Evaluating Fitted Models

Summary

Section 6 of Gelman et al. (2020) covers how to evaluate a fitted Bayesian model through posterior predictive checks, cross validation, sensitivity analysis of priors, and graphical exploration. The goal is not just to assess fit but to understand what the model captures and misses, guiding the next iteration of Iterative Model Improvement.

Posterior Predictive Checking

Posterior predictive checking (Box, 1980; Gelman et al., 1996) generates replicated datasets $y^{rep}$ from the posterior predictive distribution:

y^{rep} \sim p (y^{rep} ∣ y) = \int p (y^{rep} ∣ θ) p (θ ∣ y) d θ

Compare $y^{rep}$ to observed data $y$ using summary statistics or visual checks. If the observed data look unrepresentative of the posterior predictive distribution, the model fails to capture some aspect of the data. See Model Checking for foundational discussion.

Choosing What to Check

There is no general rule for which checks to perform. Focus on severe tests (Mayo, 2018) — checks that are likely to fail if the model would give misleading answers to the questions you care most about.

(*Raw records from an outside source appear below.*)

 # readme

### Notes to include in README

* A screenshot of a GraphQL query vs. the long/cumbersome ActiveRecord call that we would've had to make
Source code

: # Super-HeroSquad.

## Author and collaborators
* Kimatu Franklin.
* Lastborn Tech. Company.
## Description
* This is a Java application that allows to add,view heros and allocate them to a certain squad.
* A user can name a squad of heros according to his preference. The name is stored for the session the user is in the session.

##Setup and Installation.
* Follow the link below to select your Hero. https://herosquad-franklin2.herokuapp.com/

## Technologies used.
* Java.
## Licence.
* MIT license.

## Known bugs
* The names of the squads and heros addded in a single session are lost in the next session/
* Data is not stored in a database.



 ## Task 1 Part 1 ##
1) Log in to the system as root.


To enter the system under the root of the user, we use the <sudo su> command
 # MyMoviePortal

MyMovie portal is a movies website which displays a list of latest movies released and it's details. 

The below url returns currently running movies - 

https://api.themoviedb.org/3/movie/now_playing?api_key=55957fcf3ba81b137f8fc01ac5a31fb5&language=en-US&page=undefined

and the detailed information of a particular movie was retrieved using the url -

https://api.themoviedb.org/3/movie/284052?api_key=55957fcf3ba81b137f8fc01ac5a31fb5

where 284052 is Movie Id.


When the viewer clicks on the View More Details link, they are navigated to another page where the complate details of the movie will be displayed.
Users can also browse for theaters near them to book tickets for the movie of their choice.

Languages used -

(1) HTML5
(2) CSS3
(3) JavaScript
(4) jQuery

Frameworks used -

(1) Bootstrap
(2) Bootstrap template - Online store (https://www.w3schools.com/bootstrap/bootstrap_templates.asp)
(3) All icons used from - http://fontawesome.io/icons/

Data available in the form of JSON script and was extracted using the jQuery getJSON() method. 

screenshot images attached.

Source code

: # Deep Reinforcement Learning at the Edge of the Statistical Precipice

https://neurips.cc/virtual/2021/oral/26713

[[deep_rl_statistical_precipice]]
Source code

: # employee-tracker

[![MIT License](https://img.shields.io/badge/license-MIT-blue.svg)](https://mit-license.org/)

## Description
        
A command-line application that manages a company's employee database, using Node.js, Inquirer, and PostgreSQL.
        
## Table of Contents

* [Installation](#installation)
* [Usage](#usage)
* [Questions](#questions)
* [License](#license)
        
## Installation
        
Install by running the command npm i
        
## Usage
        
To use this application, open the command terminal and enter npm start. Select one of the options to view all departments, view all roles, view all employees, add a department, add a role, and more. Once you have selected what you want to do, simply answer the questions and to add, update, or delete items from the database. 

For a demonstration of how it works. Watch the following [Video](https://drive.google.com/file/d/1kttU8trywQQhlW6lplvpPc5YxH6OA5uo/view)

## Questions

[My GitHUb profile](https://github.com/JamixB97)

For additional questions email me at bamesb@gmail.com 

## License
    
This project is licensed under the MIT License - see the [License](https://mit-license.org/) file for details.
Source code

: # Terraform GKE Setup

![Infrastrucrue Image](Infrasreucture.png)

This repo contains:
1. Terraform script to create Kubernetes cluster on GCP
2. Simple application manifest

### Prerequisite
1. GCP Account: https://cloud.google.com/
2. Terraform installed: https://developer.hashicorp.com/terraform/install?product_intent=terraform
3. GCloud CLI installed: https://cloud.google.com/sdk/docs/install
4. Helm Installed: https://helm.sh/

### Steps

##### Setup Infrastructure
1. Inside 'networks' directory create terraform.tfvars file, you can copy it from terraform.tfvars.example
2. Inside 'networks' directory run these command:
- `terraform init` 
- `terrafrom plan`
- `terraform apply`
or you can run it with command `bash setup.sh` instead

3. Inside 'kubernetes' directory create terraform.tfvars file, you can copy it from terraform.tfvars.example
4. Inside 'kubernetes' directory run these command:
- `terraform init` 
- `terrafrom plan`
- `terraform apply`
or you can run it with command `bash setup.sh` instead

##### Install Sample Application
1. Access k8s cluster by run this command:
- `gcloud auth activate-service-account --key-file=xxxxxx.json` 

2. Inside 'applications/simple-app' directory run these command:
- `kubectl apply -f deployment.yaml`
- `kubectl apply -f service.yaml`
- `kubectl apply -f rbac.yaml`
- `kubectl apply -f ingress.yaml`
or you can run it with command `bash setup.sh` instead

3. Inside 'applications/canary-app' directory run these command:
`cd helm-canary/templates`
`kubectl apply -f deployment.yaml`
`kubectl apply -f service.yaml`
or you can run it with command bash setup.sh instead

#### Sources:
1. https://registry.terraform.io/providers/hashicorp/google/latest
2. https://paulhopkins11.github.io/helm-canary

Types of checks implemented in bayesplot:

Density overlays — compare distribution of $y$ vs. $y^{rep}$
Statistic checks — compare test statistics (e.g., sd, max) between $y$ and $y^{rep}$
Grouped checks — compare $y$ vs. $y^{rep}$ by subgroups not in the model

Cross Validation and Influence of Data Points

Posterior predictive checking uses the same data for fitting and evaluation, which can be overly optimistic. Leave-one-out cross validation (LOO-CV) addresses this by evaluating predictive performance on held-out observations.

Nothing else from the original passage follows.